PROVIDED DATA:
*** Begin section ***

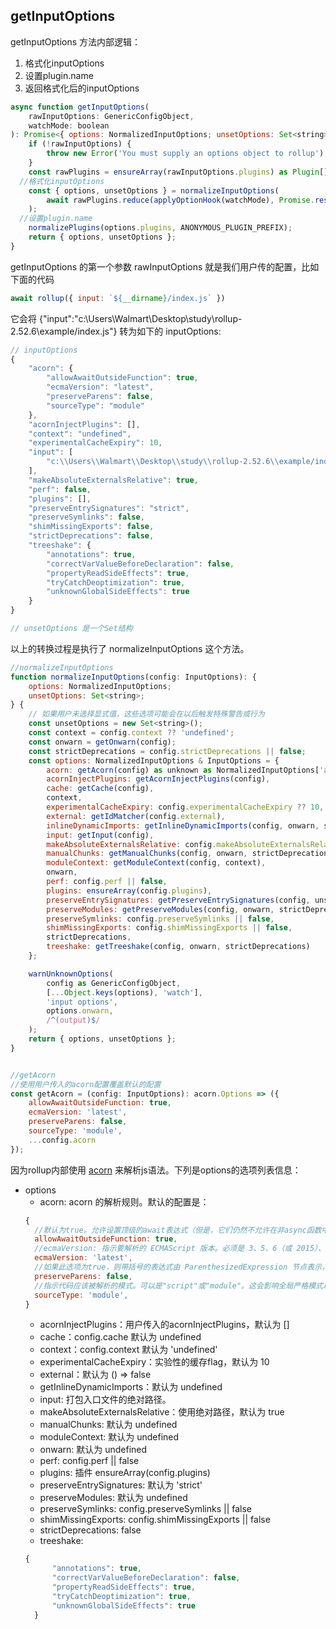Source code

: ## getInputOptions

getInputOptions 方法内部逻辑：
1. 格式化inputOptions
2. 设置plugin.name
3. 返回格式化后的inputOptions

```js
async function getInputOptions(
	rawInputOptions: GenericConfigObject,
	watchMode: boolean
): Promise<{ options: NormalizedInputOptions; unsetOptions: Set<string> }> {
	if (!rawInputOptions) {
		throw new Error('You must supply an options object to rollup');
	}
	const rawPlugins = ensureArray(rawInputOptions.plugins) as Plugin[];
  //格式化inputOptions
	const { options, unsetOptions } = normalizeInputOptions(
		await rawPlugins.reduce(applyOptionHook(watchMode), Promise.resolve(rawInputOptions))
	);
  //设置plugin.name
	normalizePlugins(options.plugins, ANONYMOUS_PLUGIN_PREFIX);
	return { options, unsetOptions };
}

```

getInputOptions 的第一个参数 rawInputOptions 就是我们用户传的配置，比如下面的代码

```js
await rollup({ input: `${__dirname}/index.js` }) 
```
它会将 {"input":"c:\\Users\\Walmart\\Desktop\\study\\rollup-2.52.6\\example/index.js"} 转为如下的 inputOptions:

```JavaScript
// inputOptions
{
    "acorn": {
        "allowAwaitOutsideFunction": true,
        "ecmaVersion": "latest",
        "preserveParens": false,
        "sourceType": "module"
    },
    "acornInjectPlugins": [],
    "context": "undefined",
    "experimentalCacheExpiry": 10,
    "input": [
        "c:\\Users\\Walmart\\Desktop\\study\\rollup-2.52.6\\example/index.js"
    ],
    "makeAbsoluteExternalsRelative": true,
    "perf": false,
    "plugins": [],
    "preserveEntrySignatures": "strict",
    "preserveSymlinks": false,
    "shimMissingExports": false,
    "strictDeprecations": false,
    "treeshake": {
        "annotations": true,
        "correctVarValueBeforeDeclaration": false,
        "propertyReadSideEffects": true,
        "tryCatchDeoptimization": true,
        "unknownGlobalSideEffects": true
    }
}

// unsetOptions 是一个Set结构
```

以上的转换过程是执行了 normalizeInputOptions 这个方法。

```js
//normalizeInputOptions
function normalizeInputOptions(config: InputOptions): {
	options: NormalizedInputOptions;
	unsetOptions: Set<string>;
} {
	// 如果用户未选择显式值，这些选项可能会在以后触发特殊警告或行为
	const unsetOptions = new Set<string>();
	const context = config.context ?? 'undefined';
	const onwarn = getOnwarn(config);
	const strictDeprecations = config.strictDeprecations || false;
	const options: NormalizedInputOptions & InputOptions = {
		acorn: getAcorn(config) as unknown as NormalizedInputOptions['acorn'],
		acornInjectPlugins: getAcornInjectPlugins(config),
		cache: getCache(config),
		context,
		experimentalCacheExpiry: config.experimentalCacheExpiry ?? 10,
		external: getIdMatcher(config.external),
		inlineDynamicImports: getInlineDynamicImports(config, onwarn, strictDeprecations),
		input: getInput(config),
		makeAbsoluteExternalsRelative: config.makeAbsoluteExternalsRelative ?? true,
		manualChunks: getManualChunks(config, onwarn, strictDeprecations),
		moduleContext: getModuleContext(config, context),
		onwarn,
		perf: config.perf || false,
		plugins: ensureArray(config.plugins),
		preserveEntrySignatures: getPreserveEntrySignatures(config, unsetOptions),
		preserveModules: getPreserveModules(config, onwarn, strictDeprecations),
		preserveSymlinks: config.preserveSymlinks || false,
		shimMissingExports: config.shimMissingExports || false,
		strictDeprecations,
		treeshake: getTreeshake(config, onwarn, strictDeprecations)
	};

	warnUnknownOptions(
		config as GenericConfigObject,
		[...Object.keys(options), 'watch'],
		'input options',
		options.onwarn,
		/^(output)$/
	);
	return { options, unsetOptions };
}


//getAcorn
//使用用户传入的acorn配置覆盖默认的配置
const getAcorn = (config: InputOptions): acorn.Options => ({
	allowAwaitOutsideFunction: true,
	ecmaVersion: 'latest',
	preserveParens: false,
	sourceType: 'module',
	...config.acorn
});

```
因为rollup内部使用 [acorn](https://github.com/acornjs/acorn/tree/master/acorn) 来解析js语法。下列是options的选项列表信息：
- options
  - acorn: acorn 的解析规则。默认的配置是：
  ```js
  {
    //默认为true。允许设置顶级的await表达式（但是，它们仍然不允许在非async函数中使用），如果设置为false,await表达式只能出现在async函数内部。
    allowAwaitOutsideFunction: true,
    //ecmaVersion: 指示要解析的 ECMAScript 版本。必须是 3、5、6（或 2015）、7（2016）、8（2017）、9（2018）、10（2019）、11（2020）、12（2021）、13（2022）、14（ 2023）或"latest"（最新版本）。此参数会影响对严格模式的支持、保留字以及对新语法特性的支持。
    ecmaVersion: 'latest',
    //如果此选项为true，则带括号的表达式由 ParenthesizedExpression 节点表示，这些节点具有包含括号内表达式的单个expression属性。
    preserveParens: false,
    //指示代码应该被解析的模式。可以是"script"或"module"。这会影响全局严格模式以及解析import和export声明。注意：如果设置为"module"，则静态import/export语法将有效，即使ecmaVersion小于 6。
    sourceType: 'module',
  }
  
  ```
  - acornInjectPlugins：用户传入的acornInjectPlugins，默认为 []
  - cache：config.cache 默认为 undefined
  - context：config.context 默认为 'undefined'
  - experimentalCacheExpiry：实验性的缓存flag，默认为 10
  - external：默认为 () => false
  - getInlineDynamicImports：默认为 undefined
  - input: 打包入口文件的绝对路径。
  - makeAbsoluteExternalsRelative：使用绝对路径，默认为 true
  - manualChunks: 默认为 undefined
  - moduleContext: 默认为 undefined
  - onwarn: 默认为 undefined
  - perf: config.perf || false
  -	plugins: 插件 ensureArray(config.plugins)  
  -	preserveEntrySignatures: 默认为 'strict'
  -	preserveModules: 默认为 undefined
  -	preserveSymlinks: config.preserveSymlinks || false
  -	shimMissingExports: config.shimMissingExports || false
  -	strictDeprecations: false
  -	treeshake: 
  ```js
  {
        "annotations": true,
        "correctVarValueBeforeDeclaration": false,
        "propertyReadSideEffects": true,
        "tryCatchDeoptimization": true,
        "unknownGlobalSideEffects": true
    }
  ```
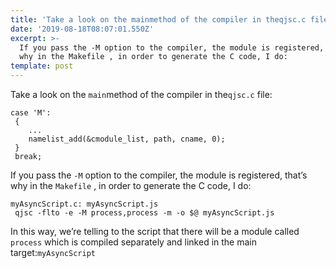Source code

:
 ```yaml
---
title: 'Take a look on the mainmethod of the compiler in theqjsc.c file:'
date: '2019-08-18T08:07:01.550Z'
excerpt: >-
  If you pass the -M option to the compiler, the module is registered, that’s
  why in the Makefile , in order to generate the C code, I do:
template: post
---
```

Take a look on the `main`method of the compiler in the`qjsc.c` file:

    case 'M':  
     {  
        ...  
        namelist_add(&cmodule_list, path, cname, 0);  
     }  
     break;

If you pass the `-M` option to the compiler, the module is registered, that’s why in the `Makefile` , in order to generate the C code, I do:

    myAsyncScript.c: myAsyncScript.js  
     qjsc -flto -e -M process,process -m -o $@ myAsyncScript.js

In this way, we’re telling to the script that there will be a module called `process` which is compiled separately and linked in the main target:`myAsyncScript`

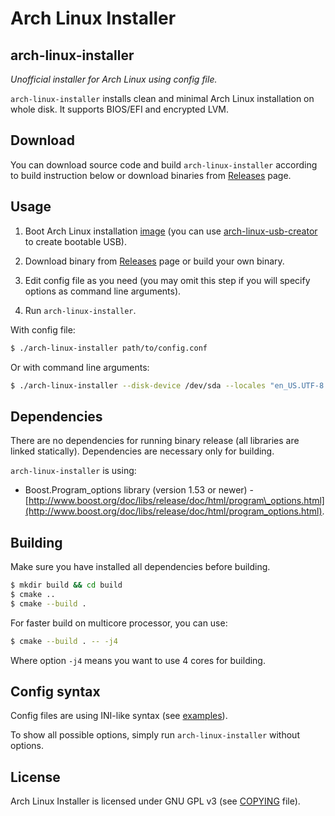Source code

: Arch Linux Installer
====================

arch-linux-installer
--------------------
*Unofficial installer for Arch Linux using config file.*

`arch-linux-installer` installs clean and minimal Arch Linux installation 
on whole disk. It supports BIOS/EFI and encrypted LVM.

Download
--------
You can download source code and build `arch-linux-installer` according to build 
instruction below or download binaries from [Releases](https://github.com/branoholy/arch-linux-installer/releases) 
page.

Usage
-----
1. Boot Arch Linux installation [image](https://www.archlinux.org/download/) 
(you can use [arch-linux-usb-creator](https://github.com/branoholy/arch-linux-usb-creator) 
to create bootable USB).

2. Download binary from [Releases](https://github.com/branoholy/arch-linux-installer/releases) 
page or build your own binary.

3. Edit config file as you need (you may omit this step if you will specify 
options as command line arguments).

4. Run `arch-linux-installer`.

With config file:
```bash
$ ./arch-linux-installer path/to/config.conf
```

Or with command line arguments:
```bash
$ ./arch-linux-installer --disk-device /dev/sda --locales "en_US.UTF-8 UTF-8" --lang en_US --hostname my-arch --timezone Europe/Prague
```

Dependencies
------------
There are no dependencies for running binary release (all libraries are linked 
statically). Dependencies are necessary only for building.

`arch-linux-installer` is using:

* Boost.Program_options library (version 1.53 or newer) - 
[http://www.boost.org/doc/libs/release/doc/html/program\_options.html](http://www.boost.org/doc/libs/release/doc/html/program_options.html).

Building
--------
Make sure you have installed all dependencies before building.

```bash
$ mkdir build && cd build
$ cmake ..
$ cmake --build .
```

For faster build on multicore processor, you can use:

```bash
$ cmake --build . -- -j4
```

Where option `-j4` means you want to use 4 cores for building.

Config syntax
-------------
Config files are using INI-like syntax (see [examples](https://github.com/branoholy/arch-linux-installer/tree/master/examples)).

To show all possible options, simply run `arch-linux-installer` without options.

License
-------
Arch Linux Installer is licensed under GNU GPL v3 (see 
[COPYING](https://github.com/branoholy/arch-linux-installer/blob/master/COPYING) 
file).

*** End section ***

INSTRUCTIONS TO FOLLOW:
The expected output is each line of the records above that includes the word "watchMode".

ANSWER BOX:
	watchMode: boolean
		await rawPlugins.reduce(applyOptionHook(watchMode), Promise.resolve(rawInputOptions))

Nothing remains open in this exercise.